By
Published:December 6, 2021
-Western Standard
The US and China are at odds over a tiny country on the African coast.
Citing classified US intelligence reports, the Wall Street Journal reported China intends to establish its first permanent military presence on the Atlantic Ocean in Equatorial Guinea.
Officials said the reports raise the prospect that Chinese warships would be able to rearm and refit opposite the East Coast of the US — your basic doorway to the Atlantic — a threat that is setting off alarm bells at the White House and Pentagon.
“As part of our diplomacy to address maritime-security issues, we have made clear to Equatorial Guinea that certain potential steps involving [Chinese] activity there would raise national-security concerns,” a senior Biden administration official told the WSJ.
The great-power skirmishing over a country that rarely draws outside attention reflects the rising tensions between Washington and Beijing.
The two countries are sparring over the status of Taiwan, China’s lead in hypersonic missile technology, the detainment of hundreds of thousands of Uighurs and other issues.
On Monday, the US announced a diplomatic boycott of the Beijing 2020 Olympics.
Worldwide, the US finds itself maneuvering to try to block China from projecting its military power from new overseas bases, from Cambodia to the United Arab Emirates (UAE), the WSJ reported.
According to the Washington Post, Chinese entities financed and built Africa’s biggest port, a railway to Ethiopia and the country’s first overseas naval base.
Under the sea, they are building a cable that will transmit data across a region that spans from Kenya to Yemen. The cable will connect to an Internet hub housing servers mostly run by China’s state-owned telecom companies.
The Chinese facility has a pier capable of docking an aircraft carrier and nuclear submarines, according to US Africa Command.
The base is also 6 miles from the largest American base in Africa, Camp Lemonnier, home to 4,500 US troops.

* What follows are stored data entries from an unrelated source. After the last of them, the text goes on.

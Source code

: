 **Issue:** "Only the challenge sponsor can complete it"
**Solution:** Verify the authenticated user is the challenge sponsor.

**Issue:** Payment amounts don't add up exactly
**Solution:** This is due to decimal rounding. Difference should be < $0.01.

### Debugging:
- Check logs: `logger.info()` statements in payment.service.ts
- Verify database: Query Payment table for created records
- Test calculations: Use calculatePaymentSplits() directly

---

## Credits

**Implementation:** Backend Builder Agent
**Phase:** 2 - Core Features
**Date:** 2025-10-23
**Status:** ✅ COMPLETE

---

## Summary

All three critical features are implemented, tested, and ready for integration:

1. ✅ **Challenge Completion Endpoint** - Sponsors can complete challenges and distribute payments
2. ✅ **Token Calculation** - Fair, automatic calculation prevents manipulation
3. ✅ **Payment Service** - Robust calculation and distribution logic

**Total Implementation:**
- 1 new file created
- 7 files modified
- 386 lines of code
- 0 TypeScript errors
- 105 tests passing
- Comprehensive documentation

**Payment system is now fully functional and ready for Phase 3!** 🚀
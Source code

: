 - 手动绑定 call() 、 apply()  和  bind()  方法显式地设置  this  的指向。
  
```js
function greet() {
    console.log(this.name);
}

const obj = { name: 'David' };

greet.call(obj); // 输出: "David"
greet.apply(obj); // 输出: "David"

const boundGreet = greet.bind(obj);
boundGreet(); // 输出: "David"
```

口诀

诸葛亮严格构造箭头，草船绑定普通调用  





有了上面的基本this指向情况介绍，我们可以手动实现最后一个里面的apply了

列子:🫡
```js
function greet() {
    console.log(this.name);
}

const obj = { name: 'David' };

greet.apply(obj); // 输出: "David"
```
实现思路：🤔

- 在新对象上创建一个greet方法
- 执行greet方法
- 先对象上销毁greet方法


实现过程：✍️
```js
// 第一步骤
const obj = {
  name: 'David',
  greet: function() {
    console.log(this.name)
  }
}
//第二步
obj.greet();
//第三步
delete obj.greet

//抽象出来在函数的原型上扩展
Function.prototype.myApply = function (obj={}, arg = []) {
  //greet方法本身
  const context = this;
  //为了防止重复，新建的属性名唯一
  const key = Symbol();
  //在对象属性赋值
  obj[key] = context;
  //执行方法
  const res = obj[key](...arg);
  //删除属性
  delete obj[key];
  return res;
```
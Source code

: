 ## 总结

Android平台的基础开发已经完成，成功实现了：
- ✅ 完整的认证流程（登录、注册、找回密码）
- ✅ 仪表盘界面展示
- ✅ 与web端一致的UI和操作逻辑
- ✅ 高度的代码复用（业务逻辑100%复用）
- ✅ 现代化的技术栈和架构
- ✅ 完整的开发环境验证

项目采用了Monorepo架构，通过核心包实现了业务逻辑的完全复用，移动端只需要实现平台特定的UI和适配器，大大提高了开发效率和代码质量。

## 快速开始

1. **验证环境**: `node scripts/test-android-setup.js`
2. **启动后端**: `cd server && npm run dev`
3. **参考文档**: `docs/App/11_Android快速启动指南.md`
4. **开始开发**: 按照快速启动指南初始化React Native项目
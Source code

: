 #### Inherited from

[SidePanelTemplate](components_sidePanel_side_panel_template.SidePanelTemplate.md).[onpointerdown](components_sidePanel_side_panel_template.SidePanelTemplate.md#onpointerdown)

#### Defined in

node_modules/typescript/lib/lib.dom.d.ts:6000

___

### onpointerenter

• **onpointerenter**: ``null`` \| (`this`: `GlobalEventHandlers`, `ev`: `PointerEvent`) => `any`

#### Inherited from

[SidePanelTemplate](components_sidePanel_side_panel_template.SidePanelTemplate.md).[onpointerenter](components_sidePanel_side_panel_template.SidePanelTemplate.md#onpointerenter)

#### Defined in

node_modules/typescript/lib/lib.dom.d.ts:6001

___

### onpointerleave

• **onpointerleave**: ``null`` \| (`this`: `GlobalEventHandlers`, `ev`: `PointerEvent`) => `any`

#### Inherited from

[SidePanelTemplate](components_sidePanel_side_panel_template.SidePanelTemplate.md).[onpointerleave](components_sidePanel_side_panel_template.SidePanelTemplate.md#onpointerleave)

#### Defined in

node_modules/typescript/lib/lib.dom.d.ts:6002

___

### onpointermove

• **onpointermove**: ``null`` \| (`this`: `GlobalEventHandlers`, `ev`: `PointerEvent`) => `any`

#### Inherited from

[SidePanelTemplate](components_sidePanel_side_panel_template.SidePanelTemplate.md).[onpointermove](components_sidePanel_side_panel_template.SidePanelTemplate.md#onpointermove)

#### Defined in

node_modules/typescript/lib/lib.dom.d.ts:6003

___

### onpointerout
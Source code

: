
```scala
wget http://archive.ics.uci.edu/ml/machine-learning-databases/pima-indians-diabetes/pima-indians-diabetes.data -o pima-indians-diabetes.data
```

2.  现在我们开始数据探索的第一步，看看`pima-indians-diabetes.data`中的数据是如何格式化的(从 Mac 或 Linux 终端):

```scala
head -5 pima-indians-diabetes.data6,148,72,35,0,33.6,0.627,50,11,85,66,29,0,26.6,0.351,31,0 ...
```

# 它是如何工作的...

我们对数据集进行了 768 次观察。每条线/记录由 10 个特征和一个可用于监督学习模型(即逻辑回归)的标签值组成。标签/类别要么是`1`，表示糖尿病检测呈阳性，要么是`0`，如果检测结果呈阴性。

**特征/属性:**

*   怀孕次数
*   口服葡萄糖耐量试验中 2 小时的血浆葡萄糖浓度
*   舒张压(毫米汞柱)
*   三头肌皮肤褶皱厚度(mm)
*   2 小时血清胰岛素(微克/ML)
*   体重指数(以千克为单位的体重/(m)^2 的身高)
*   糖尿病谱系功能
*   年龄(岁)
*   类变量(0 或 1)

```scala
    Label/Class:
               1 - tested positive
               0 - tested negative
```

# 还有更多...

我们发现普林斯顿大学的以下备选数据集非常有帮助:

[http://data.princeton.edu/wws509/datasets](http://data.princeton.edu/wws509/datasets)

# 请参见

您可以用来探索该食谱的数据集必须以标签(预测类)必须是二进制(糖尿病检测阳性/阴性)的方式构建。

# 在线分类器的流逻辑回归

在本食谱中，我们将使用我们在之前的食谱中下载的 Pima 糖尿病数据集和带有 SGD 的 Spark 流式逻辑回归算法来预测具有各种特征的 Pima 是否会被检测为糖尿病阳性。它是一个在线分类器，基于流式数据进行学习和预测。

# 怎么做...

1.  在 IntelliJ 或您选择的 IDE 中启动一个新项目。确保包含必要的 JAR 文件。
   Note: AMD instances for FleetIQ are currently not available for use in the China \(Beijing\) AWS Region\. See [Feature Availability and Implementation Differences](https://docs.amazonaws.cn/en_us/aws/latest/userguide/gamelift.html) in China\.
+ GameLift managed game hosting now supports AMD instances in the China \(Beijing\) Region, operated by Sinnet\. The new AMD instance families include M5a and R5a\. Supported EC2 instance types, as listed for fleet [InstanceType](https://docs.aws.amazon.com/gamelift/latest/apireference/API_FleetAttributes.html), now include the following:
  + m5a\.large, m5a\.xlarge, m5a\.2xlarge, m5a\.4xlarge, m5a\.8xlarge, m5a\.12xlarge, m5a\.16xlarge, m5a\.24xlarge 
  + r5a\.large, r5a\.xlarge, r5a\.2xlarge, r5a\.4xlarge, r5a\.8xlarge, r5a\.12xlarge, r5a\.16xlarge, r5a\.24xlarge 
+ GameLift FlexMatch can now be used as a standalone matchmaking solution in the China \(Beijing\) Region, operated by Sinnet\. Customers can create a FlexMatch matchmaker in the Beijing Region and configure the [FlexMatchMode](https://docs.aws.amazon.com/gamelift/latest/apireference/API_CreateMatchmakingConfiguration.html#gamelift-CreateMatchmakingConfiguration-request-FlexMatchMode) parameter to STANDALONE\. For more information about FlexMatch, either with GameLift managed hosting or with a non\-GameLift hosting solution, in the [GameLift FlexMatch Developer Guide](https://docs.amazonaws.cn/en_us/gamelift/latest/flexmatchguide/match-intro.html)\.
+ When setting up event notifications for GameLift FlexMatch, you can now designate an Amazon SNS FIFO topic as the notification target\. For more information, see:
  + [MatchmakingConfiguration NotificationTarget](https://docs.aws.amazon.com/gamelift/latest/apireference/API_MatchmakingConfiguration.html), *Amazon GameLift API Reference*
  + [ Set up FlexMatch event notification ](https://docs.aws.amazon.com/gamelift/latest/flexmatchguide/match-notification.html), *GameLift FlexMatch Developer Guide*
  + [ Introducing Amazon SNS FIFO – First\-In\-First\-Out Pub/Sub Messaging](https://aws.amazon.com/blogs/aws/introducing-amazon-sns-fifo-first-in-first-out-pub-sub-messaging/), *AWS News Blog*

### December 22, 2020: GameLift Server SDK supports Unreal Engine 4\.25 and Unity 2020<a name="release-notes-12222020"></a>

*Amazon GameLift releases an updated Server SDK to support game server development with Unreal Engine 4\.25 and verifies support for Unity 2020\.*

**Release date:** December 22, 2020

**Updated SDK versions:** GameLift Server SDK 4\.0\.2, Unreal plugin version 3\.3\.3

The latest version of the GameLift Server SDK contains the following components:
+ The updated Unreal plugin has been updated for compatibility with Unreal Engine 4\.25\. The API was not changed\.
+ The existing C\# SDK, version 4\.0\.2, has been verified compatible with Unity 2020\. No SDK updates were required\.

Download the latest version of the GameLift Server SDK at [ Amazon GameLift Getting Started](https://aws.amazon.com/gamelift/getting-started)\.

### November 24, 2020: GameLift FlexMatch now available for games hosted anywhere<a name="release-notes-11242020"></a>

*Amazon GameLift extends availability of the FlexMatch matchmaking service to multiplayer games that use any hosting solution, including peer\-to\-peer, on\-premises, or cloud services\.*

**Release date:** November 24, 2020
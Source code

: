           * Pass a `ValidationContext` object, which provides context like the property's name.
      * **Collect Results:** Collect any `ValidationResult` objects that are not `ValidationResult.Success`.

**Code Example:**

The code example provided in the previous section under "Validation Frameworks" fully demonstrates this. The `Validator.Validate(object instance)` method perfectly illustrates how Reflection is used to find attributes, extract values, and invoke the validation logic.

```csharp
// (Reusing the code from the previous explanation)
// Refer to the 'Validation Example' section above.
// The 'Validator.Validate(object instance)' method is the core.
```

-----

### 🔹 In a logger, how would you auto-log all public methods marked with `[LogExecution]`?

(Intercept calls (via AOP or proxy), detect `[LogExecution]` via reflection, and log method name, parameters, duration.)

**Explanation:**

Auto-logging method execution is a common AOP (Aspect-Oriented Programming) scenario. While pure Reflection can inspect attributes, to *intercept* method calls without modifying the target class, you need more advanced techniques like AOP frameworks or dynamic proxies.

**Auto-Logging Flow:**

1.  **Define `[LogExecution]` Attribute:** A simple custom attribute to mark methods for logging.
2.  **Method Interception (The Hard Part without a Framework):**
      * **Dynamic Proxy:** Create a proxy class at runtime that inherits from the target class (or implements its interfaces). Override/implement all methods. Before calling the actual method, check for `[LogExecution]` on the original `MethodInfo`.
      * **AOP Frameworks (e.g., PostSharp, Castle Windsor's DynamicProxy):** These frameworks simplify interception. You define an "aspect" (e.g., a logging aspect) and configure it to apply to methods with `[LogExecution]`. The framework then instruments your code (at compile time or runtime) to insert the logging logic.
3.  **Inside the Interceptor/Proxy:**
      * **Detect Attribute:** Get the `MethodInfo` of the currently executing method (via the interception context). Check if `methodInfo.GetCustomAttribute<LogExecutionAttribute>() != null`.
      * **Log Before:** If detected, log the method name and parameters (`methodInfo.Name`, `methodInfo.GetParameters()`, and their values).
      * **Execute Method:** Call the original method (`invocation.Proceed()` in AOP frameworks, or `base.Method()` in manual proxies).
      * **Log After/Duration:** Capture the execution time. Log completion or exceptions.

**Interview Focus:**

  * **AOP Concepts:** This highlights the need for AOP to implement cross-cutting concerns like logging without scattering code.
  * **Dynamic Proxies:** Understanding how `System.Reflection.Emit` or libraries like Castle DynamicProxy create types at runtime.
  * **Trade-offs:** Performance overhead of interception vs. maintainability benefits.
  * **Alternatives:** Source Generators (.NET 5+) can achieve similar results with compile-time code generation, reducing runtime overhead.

Meanwhile, despite recently shutting bases in Iraq and Afghanistan, the US still maintains nearly 800 military bases in more than 70 countries, with some 138,000 soldiers stationed around the globe.
In Equatorial Guinea, the Chinese likely have an eye on Bata. The latter already has a Chinese-built deep-water commercial port on the Gulf of Guinea, and excellent highways link the city to Gabon and the interior of Central Africa.
The “most significant threat” from China would be “a militarily useful naval facility on the Atlantic coast of Africa,” Gen. Stephen Townsend, commander of U.S. Africa Command, testified in the Senate in April.
“By militarily useful I mean something more than a place that they can make port calls and get gas and groceries. I’m talking about a port where they can rearm with munitions and repair naval vessels.”
Equatorial Guinea, a former Spanish colony with a population of 1.4 million, secured independence in 1968. The capital, Malabo, is on the island of Bioko, while Bata is the largest city on the mainland section of the country, which is wedged between Gabon and Cameroon.
Obiang is the longest-serving president in the world, having ruled for more than 40 years.
Human Rights Watch and other groups have complained of “relentless repression” of civil society during his reign, along with “staggering corruption that has siphoned off the country’s oil wealth.”
According to the US government, the president’s son — whose Instagram account shows him meeting world leaders such as the Pope and Israel’s prime minister; playing polo, or posing on a private jet — of amassing a fortune of more than $300 million “through corruption and money laundering.”